A corporation may eliminate or deduct dividend income when certain requirements are met. The available eliminations or deductions are described below.
Part I – Elimination of Intercompany Dividends
Dividends paid to an electing S corporation from earnings and profits accumulated during any taxable year in which the dividend payer was included in the combined report, which included the dividend payee, qualify for the 100% intercompany dividend elimination. See R&TC Section 25106 for more information.
A corporation that has made a valid election to be treated as an S corporation is generally not included in a combined report. However, in some cases, the FTB may use combined reporting methods to clearly reflect income of an S corporation, see R&TC Section 23801 (d)(1).
If no entry in Part III, enter the total from Part I, line 4, column (d) on Form 100S, Side 2, line 9.
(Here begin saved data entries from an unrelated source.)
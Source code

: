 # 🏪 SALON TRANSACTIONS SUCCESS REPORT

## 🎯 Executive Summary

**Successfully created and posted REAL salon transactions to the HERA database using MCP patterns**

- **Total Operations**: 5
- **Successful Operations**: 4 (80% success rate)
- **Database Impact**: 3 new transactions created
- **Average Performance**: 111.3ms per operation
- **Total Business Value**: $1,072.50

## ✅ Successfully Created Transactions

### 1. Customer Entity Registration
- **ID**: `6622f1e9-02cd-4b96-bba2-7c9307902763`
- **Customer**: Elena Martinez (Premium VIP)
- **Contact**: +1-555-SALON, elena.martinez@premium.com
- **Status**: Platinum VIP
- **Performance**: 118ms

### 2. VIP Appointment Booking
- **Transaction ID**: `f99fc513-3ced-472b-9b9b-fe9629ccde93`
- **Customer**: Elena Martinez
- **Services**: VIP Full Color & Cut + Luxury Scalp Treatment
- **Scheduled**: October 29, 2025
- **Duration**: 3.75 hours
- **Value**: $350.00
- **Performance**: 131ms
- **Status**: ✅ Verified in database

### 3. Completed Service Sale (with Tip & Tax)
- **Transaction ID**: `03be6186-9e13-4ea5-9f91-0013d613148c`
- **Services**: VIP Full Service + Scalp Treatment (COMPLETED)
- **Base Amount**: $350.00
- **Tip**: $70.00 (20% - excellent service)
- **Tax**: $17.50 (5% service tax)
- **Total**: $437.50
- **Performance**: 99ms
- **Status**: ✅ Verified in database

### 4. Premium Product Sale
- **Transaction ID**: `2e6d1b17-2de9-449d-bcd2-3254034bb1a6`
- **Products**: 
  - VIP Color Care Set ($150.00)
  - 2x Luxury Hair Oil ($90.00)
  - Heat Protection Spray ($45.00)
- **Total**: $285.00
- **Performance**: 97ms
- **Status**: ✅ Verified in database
Part II – Deduction for Dividends Paid to a Fully Included Member of a Water’s-Edge Combined Report
R&TC Section 24411 allows for a 75% deduction of a portion of the dividends received and included in the water’s-edge return. Dividends received from banks qualify for the water’s-edge dividend deduction. Both business and nonbusiness dividends qualify for the dividend deduction. The allowable business dividend deduction is determined by multiplying the total dividend deduction (business and nonbusiness) by the ratio of business dividends to total dividends. The remaining dividend deduction is the nonbusiness dividend deduction.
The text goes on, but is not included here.